» What you are asked to do
Without any pictures, print exactly the lines that run from the start of the data through the line containing "5075 & 4267\\".

» Record extracts
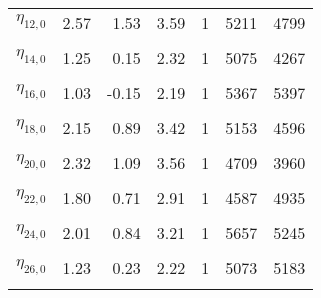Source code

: \begin{longtable}[t]{lrrrrrr}
$\eta_{12, 0}$ & 2.57 & 1.53 & 3.59 & 1 & 5211 & 4799\\
\cellcolor{gray!6}{$\eta_{13, 0}$} & \cellcolor{gray!6}{2.20} & \cellcolor{gray!6}{1.27} & \cellcolor{gray!6}{3.12} & \cellcolor{gray!6}{1} & \cellcolor{gray!6}{4651} & \cellcolor{gray!6}{3864}\\
$\eta_{14, 0}$ & 1.25 & 0.15 & 2.32 & 1 & 5075 & 4267\\
\cellcolor{gray!6}{$\eta_{15, 0}$} & \cellcolor{gray!6}{1.14} & \cellcolor{gray!6}{0.24} & \cellcolor{gray!6}{2.08} & \cellcolor{gray!6}{1} & \cellcolor{gray!6}{5216} & \cellcolor{gray!6}{3867}\\
$\eta_{16, 0}$ & 1.03 & -0.15 & 2.19 & 1 & 5367 & 5397\\
\cellcolor{gray!6}{$\eta_{17, 0}$} & \cellcolor{gray!6}{1.63} & \cellcolor{gray!6}{0.76} & \cellcolor{gray!6}{2.48} & \cellcolor{gray!6}{1} & \cellcolor{gray!6}{4869} & \cellcolor{gray!6}{4784}\\
$\eta_{18, 0}$ & 2.15 & 0.89 & 3.42 & 1 & 5153 & 4596\\
\cellcolor{gray!6}{$\eta_{19, 0}$} & \cellcolor{gray!6}{1.53} & \cellcolor{gray!6}{0.80} & \cellcolor{gray!6}{2.27} & \cellcolor{gray!6}{1} & \cellcolor{gray!6}{5437} & \cellcolor{gray!6}{4798}\\
$\eta_{20, 0}$ & 2.32 & 1.09 & 3.56 & 1 & 4709 & 3960\\
\cellcolor{gray!6}{$\eta_{21, 0}$} & \cellcolor{gray!6}{3.17} & \cellcolor{gray!6}{2.31} & \cellcolor{gray!6}{4.06} & \cellcolor{gray!6}{1} & \cellcolor{gray!6}{4945} & \cellcolor{gray!6}{4942}\\
$\eta_{22, 0}$ & 1.80 & 0.71 & 2.91 & 1 & 4587 & 4935\\
\cellcolor{gray!6}{$\eta_{23, 0}$} & \cellcolor{gray!6}{2.23} & \cellcolor{gray!6}{0.90} & \cellcolor{gray!6}{3.52} & \cellcolor{gray!6}{1} & \cellcolor{gray!6}{5388} & \cellcolor{gray!6}{5085}\\
$\eta_{24, 0}$ & 2.01 & 0.84 & 3.21 & 1 & 5657 & 5245\\
\cellcolor{gray!6}{$\eta_{25, 0}$} & \cellcolor{gray!6}{2.99} & \cellcolor{gray!6}{1.95} & \cellcolor{gray!6}{4.02} & \cellcolor{gray!6}{1} & \cellcolor{gray!6}{5304} & \cellcolor{gray!6}{5342}\\
$\eta_{26, 0}$ & 1.23 & 0.23 & 2.22 & 1 & 5073 & 5183\\
\cellcolor{gray!6}{$\eta_{27, 0}$} & \cellcolor{gray!6}{1.41} & \cellcolor{gray!6}{0.56} & \cellcolor{gray!6}{2.29} & \cellcolor{gray!6}{1} & \cellcolor{gray!6}{5099} & \cellcolor{gray!6}{4685}\\

\end{longtable}
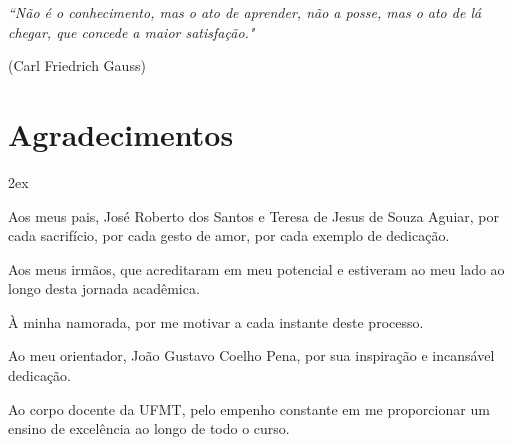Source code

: \begin{titlepage}

\vspace*{\fill}

\hfill
\begin{minipage}{0.5\linewidth}
\begin{flushright}
\large\it
``Não é o conhecimento, 
mas o ato de aprender, 
não a posse, 
mas o ato de lá chegar, 
que concede a maior satisfação."

(Carl Friedrich Gauss)
\end{flushright}
\end{minipage}

\vspace*{\fill}

\end{titlepage}

\chapter*{Agradecimentos}
\thispagestyle{empty}

\begin{trivlist}  \itemsep 2ex

\item Aos meus pais, José Roberto dos Santos e Teresa de Jesus de Souza Aguiar, por cada sacrifício, por cada gesto de amor, por cada exemplo de dedicação. 

\item Aos meus irmãos, que acreditaram em meu potencial e estiveram ao meu lado ao longo desta jornada acadêmica.

\item À minha namorada, por me motivar a cada instante deste processo.

\item Ao meu orientador, João Gustavo Coelho Pena, por sua inspiração e incansável dedicação.

\item Ao corpo docente da UFMT, pelo empenho constante em me proporcionar um ensino de excelência ao longo de todo o curso.

\end{trivlist}
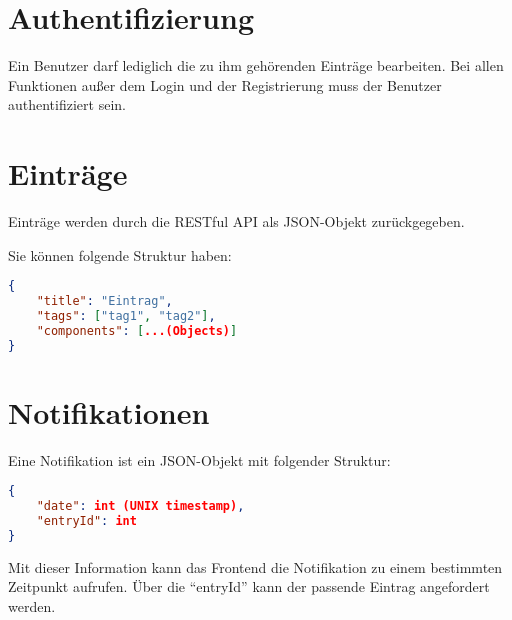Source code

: \section{Authentifizierung}
Ein Benutzer darf lediglich die zu ihm gehörenden Einträge bearbeiten. 
Bei allen Funktionen außer dem Login und der Registrierung muss der Benutzer authentifiziert sein.

\section{Einträge}
Einträge werden durch die RESTful API als JSON-Objekt zurückgegeben.

Sie können folgende Struktur haben:

\begin{lstlisting}[language=JSON]
{
    "title": "Eintrag",
    "tags": ["tag1", "tag2"],
    "components": [...(Objects)]
}
\end{lstlisting}

\section{Notifikationen}
Eine Notifikation ist ein JSON-Objekt mit folgender Struktur:

\begin{lstlisting}[language=JSON]
{
    "date": int (UNIX timestamp),
    "entryId": int
}
\end{lstlisting}

Mit dieser Information kann das Frontend die Notifikation zu einem bestimmten Zeitpunkt aufrufen. Über die \enquote{entryId} kann der passende Eintrag angefordert werden.

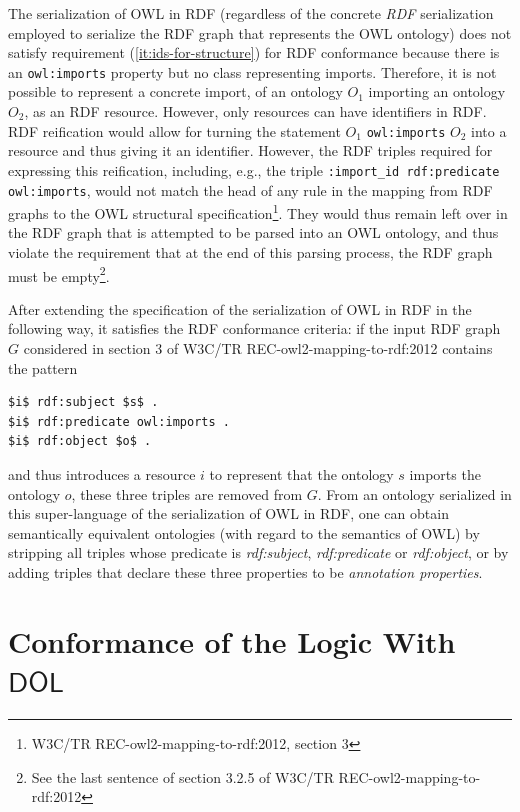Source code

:\documentclass[10pt,fleqn,final]{scrreprt}
\newcommand{\cbs}[0]{\xspace}
\newcommand{\cbe}[0]{\xspace}
\newcommand*{\DOL}{\ensuremath{\mathsf{DOL}}\xspace}
\newcommand{\nisref}[1]{#1}
\newenvironment{definitions}[0]{\medskip }{}
\begin{document}
\begin{definitions}
The serialization of OWL in RDF (regardless of the concrete \emph{RDF} serialization employed to serialize the RDF graph that represents the OWL ontology) does not satisfy \cbs{}requirement (\ref{it:ids-for-structure}) for RDF conformance because\cbe{} there is an \texttt{owl:imports} property but no class representing imports. 
Therefore, it is not possible to represent a concrete import, of an ontology $O_1$ importing an ontology $O_2$, as an RDF resource.
However, only resources can have identifiers in RDF.
RDF reification would allow for turning the statement $O_1$ \texttt{owl:imports} $O_2$ into a resource and thus giving it an identifier. 
However, the RDF triples required for expressing this reification, including, e.g., the triple \texttt{:import\_id rdf:predicate owl:imports},  would not match the head of any rule in the mapping from RDF graphs to the OWL structural specification\footnote{\nisref{W3C/TR REC-owl2-mapping-to-rdf:2012}, section 3}. 
They would thus remain left over in the RDF graph that is attempted to be parsed into an OWL ontology, and thus violate the requirement that at the end of this parsing process, the RDF graph must be empty\footnote{See the last sentence of section 3.2.5 of \nisref{W3C/TR REC-owl2-mapping-to-rdf:2012}}.

After extending the specification of the serialization of OWL in RDF in the following way, it satisfies the RDF conformance criteria: if the input RDF graph $G$ considered in section 3 of \nisref{W3C/TR REC-owl2-mapping-to-rdf:2012} contains the pattern

\begin{lstlisting}[basicstyle=\small\ttfamily,language=N3,mathescape]
$i$ rdf:subject $s$ .
$i$ rdf:predicate owl:imports .
$i$ rdf:object $o$ .
\end{lstlisting}

and thus introduces a resource $i$ to represent that the ontology $s$ imports the ontology $o$, these three triples are removed from $G$.
From an ontology serialized in this super-language of the serialization of OWL in RDF, one can obtain semantically equivalent ontologies (with regard to the semantics of OWL) by stripping all triples whose predicate is \textit{rdf:subject}, \textit{rdf:predicate} or \textit{rdf:object}, or by adding triples that declare these three properties to be \emph{annotation properties}.

\section{Conformance of the \SROIQ Logic With \DOL}\label{a:owl-logic}


\end{definitions}
\end{document}
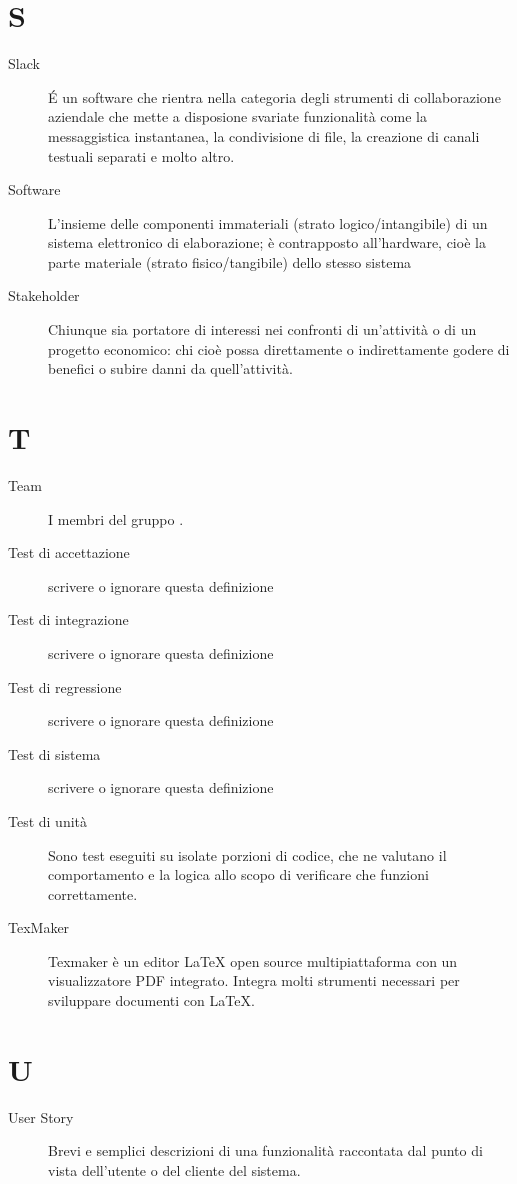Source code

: \documentclass[a4paper, oneside]{article}
\begin{document}
\section{S}
\begin{description}
  \item[Slack] É un software che rientra nella categoria degli strumenti di collaborazione aziendale che mette a disposione svariate funzionalità come la messaggistica instantanea, la condivisione di file, la creazione di canali testuali separati e molto altro.
  \item[Software] L'insieme delle componenti immateriali (strato logico/intangibile) di un sistema elettronico di elaborazione; è contrapposto all'hardware, cioè la parte materiale (strato fisico/tangibile) dello stesso sistema
  \item[Stakeholder] Chiunque sia portatore di interessi nei confronti di un’attività o di un progetto economico: chi cioè possa direttamente o indirettamente godere di benefici o subire danni da quell’attività.
\end{description}
\newpage
\section{T}
\begin{description}
  \item[Team] I membri del gruppo \gruppo{}.
  \item[Test di accettazione] {scrivere o ignorare questa definizione}
  \item[Test di integrazione] {scrivere o ignorare questa definizione}
  \item[Test di regressione] {scrivere o ignorare questa definizione}
  \item[Test di sistema] {scrivere o ignorare questa definizione}
  \item[Test di unità] Sono test eseguiti su isolate porzioni di codice, che ne valutano il comportamento e la logica allo scopo di verificare che funzioni correttamente.
  \item[TexMaker] Texmaker è un editor LaTeX open source multipiattaforma con un visualizzatore PDF integrato. Integra molti strumenti necessari per sviluppare documenti con LaTeX.
\end{description}
\newpage
\section{U}
\begin{description}
  \item[User Story] Brevi e semplici descrizioni di una funzionalità raccontata dal punto di vista dell’utente o del cliente del sistema.
\end{description}
\newpage
\end{document}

» Task response
Source code

: \begin{longtable}[t]{lrrrrrr}
$\eta_{12, 0}$ & 2.57 & 1.53 & 3.59 & 1 & 5211 & 4799\\
\cellcolor{gray!6}{$\eta_{13, 0}$} & \cellcolor{gray!6}{2.20} & \cellcolor{gray!6}{1.27} & \cellcolor{gray!6}{3.12} & \cellcolor{gray!6}{1} & \cellcolor{gray!6}{4651} & \cellcolor{gray!6}{3864}\\
$\eta_{14, 0}$ & 1.25 & 0.15 & 2.32 & 1 & 5075 & 4267\\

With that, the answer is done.